** Opening Entries supplied block **

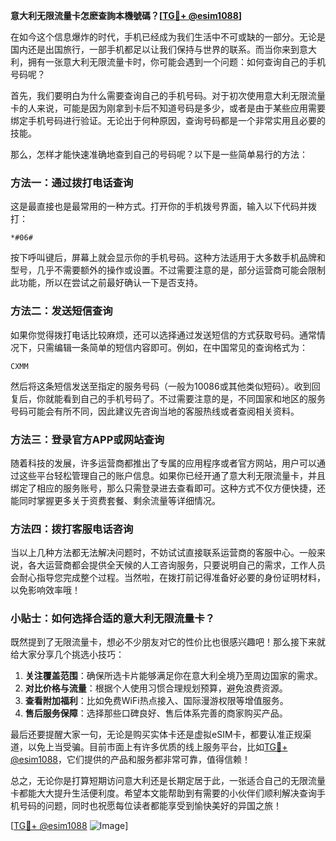 **意大利无限流量卡怎麽查詢本機號碼？[[TG💪+ @esim1088](https://t.me/s/esim1088)]**

在如今这个信息爆炸的时代，手机已经成为我们生活中不可或缺的一部分。无论是国内还是出国旅行，一部手机都足以让我们保持与世界的联系。而当你来到意大利，拥有一张意大利无限流量卡时，你可能会遇到一个问题：如何查询自己的手机号码呢？

首先，我们要明白为什么需要查询自己的手机号码。对于初次使用意大利无限流量卡的人来说，可能是因为刚拿到卡后不知道号码是多少，或者是由于某些应用需要绑定手机号码进行验证。无论出于何种原因，查询号码都是一个非常实用且必要的技能。

那么，怎样才能快速准确地查到自己的号码呢？以下是一些简单易行的方法：

### 方法一：通过拨打电话查询

这是最直接也是最常用的一种方式。打开你的手机拨号界面，输入以下代码并拨打：

```
*#06#
```

按下呼叫键后，屏幕上就会显示你的手机号码。这种方法适用于大多数手机品牌和型号，几乎不需要额外的操作或设置。不过需要注意的是，部分运营商可能会限制此功能，所以在尝试之前最好确认一下是否支持。

### 方法二：发送短信查询

如果你觉得拨打电话比较麻烦，还可以选择通过发送短信的方式获取号码。通常情况下，只需编辑一条简单的短信内容即可。例如，在中国常见的查询格式为：

```
CXMM
```

然后将这条短信发送至指定的服务号码（一般为10086或其他类似短码）。收到回复后，你就能看到自己的手机号码了。不过需要注意的是，不同国家和地区的服务号码可能会有所不同，因此建议先咨询当地的客服热线或者查阅相关资料。

### 方法三：登录官方APP或网站查询

随着科技的发展，许多运营商都推出了专属的应用程序或者官方网站，用户可以通过这些平台轻松管理自己的账户信息。如果你已经开通了意大利无限流量卡，并且绑定了相应的服务账号，那么只需登录进去查看即可。这种方式不仅方便快捷，还能同时掌握更多关于资费套餐、剩余流量等详细情况。

### 方法四：拨打客服电话咨询

当以上几种方法都无法解决问题时，不妨试试直接联系运营商的客服中心。一般来说，各大运营商都会提供全天候的人工咨询服务，只要说明自己的需求，工作人员会耐心指导您完成整个过程。当然啦，在拨打前记得准备好必要的身份证明材料，以免影响效率哦！

### 小贴士：如何选择合适的意大利无限流量卡？

既然提到了无限流量卡，想必不少朋友对它的性价比也很感兴趣吧！那么接下来就给大家分享几个挑选小技巧：

1. **关注覆盖范围**：确保所选卡片能够满足你在意大利全境乃至周边国家的需求。
2. **对比价格与流量**：根据个人使用习惯合理规划预算，避免浪费资源。
3. **查看附加福利**：比如免费WiFi热点接入、国际漫游权限等增值服务。
4. **售后服务保障**：选择那些口碑良好、售后体系完善的商家购买产品。

最后还要提醒大家一句，无论是购买实体卡还是虚拟eSIM卡，都要认准正规渠道，以免上当受骗。目前市面上有许多优质的线上服务平台，比如[TG💪+ @esim1088](https://t.me/s/esim1088)，它们提供的产品和服务都非常可靠，值得信赖！

总之，无论你是打算短期访问意大利还是长期定居于此，一张适合自己的无限流量卡都能大大提升生活便利度。希望本文能帮助到有需要的小伙伴们顺利解决查询手机号码的问题，同时也祝愿每位读者都能享受到愉快美好的异国之旅！

[[TG💪+ @esim1088](https://t.me/s/esim1088) ![Image](https://i.postimg.cc/4NQfJmqS/Snipaste-2025-05-13-00-14-12.png)]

** Closing Entries supplied block **

**Exercise description**
When the line with "那么，怎样才能快速准确地查到自己的号码呢？以下是一些简单易行的方法：" is reached in the data above, start copying there, and copy each line exactly until the line with "### 方法四：拨打客服电话咨询" has been copied; copy nothing else.

**Response**
那么，怎样才能快速准确地查到自己的号码呢？以下是一些简单易行的方法：

### 方法一：通过拨打电话查询

这是最直接也是最常用的一种方式。打开你的手机拨号界面，输入以下代码并拨打：

```
*#06#
```

按下呼叫键后，屏幕上就会显示你的手机号码。这种方法适用于大多数手机品牌和型号，几乎不需要额外的操作或设置。不过需要注意的是，部分运营商可能会限制此功能，所以在尝试之前最好确认一下是否支持。

### 方法二：发送短信查询

如果你觉得拨打电话比较麻烦，还可以选择通过发送短信的方式获取号码。通常情况下，只需编辑一条简单的短信内容即可。例如，在中国常见的查询格式为：

```
CXMM
```

然后将这条短信发送至指定的服务号码（一般为10086或其他类似短码）。收到回复后，你就能看到自己的手机号码了。不过需要注意的是，不同国家和地区的服务号码可能会有所不同，因此建议先咨询当地的客服热线或者查阅相关资料。

### 方法三：登录官方APP或网站查询

随着科技的发展，许多运营商都推出了专属的应用程序或者官方网站，用户可以通过这些平台轻松管理自己的账户信息。如果你已经开通了意大利无限流量卡，并且绑定了相应的服务账号，那么只需登录进去查看即可。这种方式不仅方便快捷，还能同时掌握更多关于资费套餐、剩余流量等详细情况。

### 方法四：拨打客服电话咨询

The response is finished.